An Experiment with Open Science in India: Machine Age Tools for Understanding Economic Development

Arjun Kumar, Anshula Mehta, Chhavi Kapoor, Swati Solanki

Incorporating technology and scientific developments to improve the robust economic shape of India is more pertinent than ever. With the rise in significance of data in economic growth, diplomacy, and governance, India must advance its technological tools to stay relevant in the international arena. To share ideas on this subject, the Genalpha Data Center, Impact and Policy Research Organisation, organized a webinar on “An Experiment with Open Science in India: Machine Age Tools for Understanding Economic Development,” as part of the #DataDiscourses series.

Dr. Arjun Kumar, Director of IMPRI, introduced to the speaker of this webinar, Ms. Aditi Bhowmick, Director (India) of the Development Data Lab (DDL), an organization committed to transforming the depth of open data in developing countries. Ms. Bhowmick, a Princeton graduate, is working towards forging partnerships between the government and civil society on behalf of her organization.

The Significance of Open-access Data

Source: IMPRI #WebPolicyTalk

Ms. Aditi Bhowmick began by stating the objective of her presentation, which is to discuss the best policy approaches to design, use, and manage large-scale administrative data.

“The COVID-19 pandemic has shown the acute need to have free-flowing, reliable information for better governance,” said Ms. Bhowmick.

A common geographical frame is the single most important aspect to focus on when approaching India’s data ecosystem.

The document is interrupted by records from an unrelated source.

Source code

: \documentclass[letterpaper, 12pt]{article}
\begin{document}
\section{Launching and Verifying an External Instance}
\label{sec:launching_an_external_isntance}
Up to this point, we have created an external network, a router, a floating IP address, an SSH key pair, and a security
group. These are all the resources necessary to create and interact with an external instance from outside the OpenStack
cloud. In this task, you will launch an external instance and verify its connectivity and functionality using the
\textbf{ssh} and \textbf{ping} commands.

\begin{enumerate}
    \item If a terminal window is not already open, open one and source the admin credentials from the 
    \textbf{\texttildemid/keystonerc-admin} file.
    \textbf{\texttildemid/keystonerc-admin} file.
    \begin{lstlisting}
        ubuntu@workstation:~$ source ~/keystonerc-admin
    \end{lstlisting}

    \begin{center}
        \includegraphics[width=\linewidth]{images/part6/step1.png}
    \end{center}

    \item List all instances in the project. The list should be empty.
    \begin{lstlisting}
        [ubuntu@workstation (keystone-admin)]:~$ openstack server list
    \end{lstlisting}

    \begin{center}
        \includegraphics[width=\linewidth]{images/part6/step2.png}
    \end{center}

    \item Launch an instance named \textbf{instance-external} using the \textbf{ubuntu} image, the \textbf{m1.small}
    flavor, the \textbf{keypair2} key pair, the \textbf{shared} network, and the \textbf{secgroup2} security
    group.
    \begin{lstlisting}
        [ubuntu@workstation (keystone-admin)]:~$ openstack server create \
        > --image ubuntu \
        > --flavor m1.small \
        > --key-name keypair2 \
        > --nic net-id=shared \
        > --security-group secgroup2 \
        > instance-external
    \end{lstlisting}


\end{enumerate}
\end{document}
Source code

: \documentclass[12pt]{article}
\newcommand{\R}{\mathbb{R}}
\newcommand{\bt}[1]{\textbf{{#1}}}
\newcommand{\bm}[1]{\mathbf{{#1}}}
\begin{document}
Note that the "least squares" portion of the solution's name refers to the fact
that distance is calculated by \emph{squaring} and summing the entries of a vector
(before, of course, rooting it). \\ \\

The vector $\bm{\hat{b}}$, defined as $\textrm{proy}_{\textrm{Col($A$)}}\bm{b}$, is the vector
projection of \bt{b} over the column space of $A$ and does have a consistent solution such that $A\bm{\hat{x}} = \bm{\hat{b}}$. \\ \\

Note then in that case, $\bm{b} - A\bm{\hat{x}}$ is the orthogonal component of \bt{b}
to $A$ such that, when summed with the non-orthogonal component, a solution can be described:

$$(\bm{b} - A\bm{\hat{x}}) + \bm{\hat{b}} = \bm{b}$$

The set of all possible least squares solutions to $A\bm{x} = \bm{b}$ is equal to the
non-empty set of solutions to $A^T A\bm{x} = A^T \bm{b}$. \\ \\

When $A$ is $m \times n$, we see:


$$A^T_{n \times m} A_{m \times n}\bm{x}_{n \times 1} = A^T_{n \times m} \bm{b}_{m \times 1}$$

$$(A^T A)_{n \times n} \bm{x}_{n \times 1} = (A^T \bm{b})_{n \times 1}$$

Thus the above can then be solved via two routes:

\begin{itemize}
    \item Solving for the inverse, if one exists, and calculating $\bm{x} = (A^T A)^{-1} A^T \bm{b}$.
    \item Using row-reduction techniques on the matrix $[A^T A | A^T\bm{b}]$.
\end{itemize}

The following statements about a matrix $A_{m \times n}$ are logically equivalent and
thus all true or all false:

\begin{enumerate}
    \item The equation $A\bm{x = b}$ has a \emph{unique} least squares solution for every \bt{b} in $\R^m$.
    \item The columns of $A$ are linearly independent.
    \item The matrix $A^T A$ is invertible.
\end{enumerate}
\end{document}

This involves data sets for the economic and population census, which have limited usability when unlinked. Open data access has high potential, as DDL has found.

Ms. Bhowmick says that the DDL repository has a vast amount of data relevant to policymakers at all levels, which they could greatly benefit from if availed.

The Development Data Lab’s aim as it stands is to unlock all the benefits that could be reaped from collaborative work involving policymakers, government representatives, social scientists, civil society, and even the private sector. The organization hopes to encourage collaboration through The SHRUG, Socioeconomic High-resolution Rural-Urban Geographic Data Platform for India, an open-access dataset, and a research platform.

The theory through which open data science works is that researchers who create data and publish results could share it for public use onto a platform, which could then be used by other researchers to replicate the findings and emulate them in other contexts, or use them to justify and answer other phenomena.

‘Water everywhere but not a drop to drink’ is a fitting way to describe India’s data ecosystem, Ms. Bhowmick believes.

A lot of excellent research work is conducted but is limited to silos, as Indian social scientists do not have access to the resources or investment to make them public or to invite collaborators. Institutional incentives to aid this process are also lacking.

Governmental departments also produce vast amounts of data, but again, are limited to silos. These data sets do not interact with each other, reducing their usability. As keeping data private takes less effort, public data becomes redundant as it does not have supporting comments and work. This limits the use of available data. DDL believes that data must be a non-rivaled public good for maximum benefit.

Currently, the SHRUG is the largest open-access socioeconomic geocoded data set in the developing world. It covers over 500,000 towns and villages, covering a vast variety of socioeconomic, industrial, agricultural, and political data. The Unique Selling Point of the SHRUG is its linkability across data sets and its linkability over time. This produces a rich understanding of socioeconomic phenomena that could greatly benefit social scientists and policymakers.

“Having open access, high-quality, immediately usable data is very useful for accountability to both the government and citizens to study the impact of large-scale government schemes,” Ms. Bhowmick states.

A very important contribution of having access to this kind of data at the village level is that it makes the targeting of government welfare programs much more effective. The advantage of the availability of ready-to-use data for journalists, policymakers, social scientists, and others is unmatched.

One pertinent use case of the SHRUG was for the evaluation of the Pradhan Mantri Gram Sadak Yojna (PMGSY), under which 1,00,000 new roads were built in villages across India over fifteen years from 2000 to 2015. To study the impact of this scheme on local economies, one would need to link data sets of the population census, economic census, socio-economic caste census, satellite imagery, and administrative data produced by the PMGSY.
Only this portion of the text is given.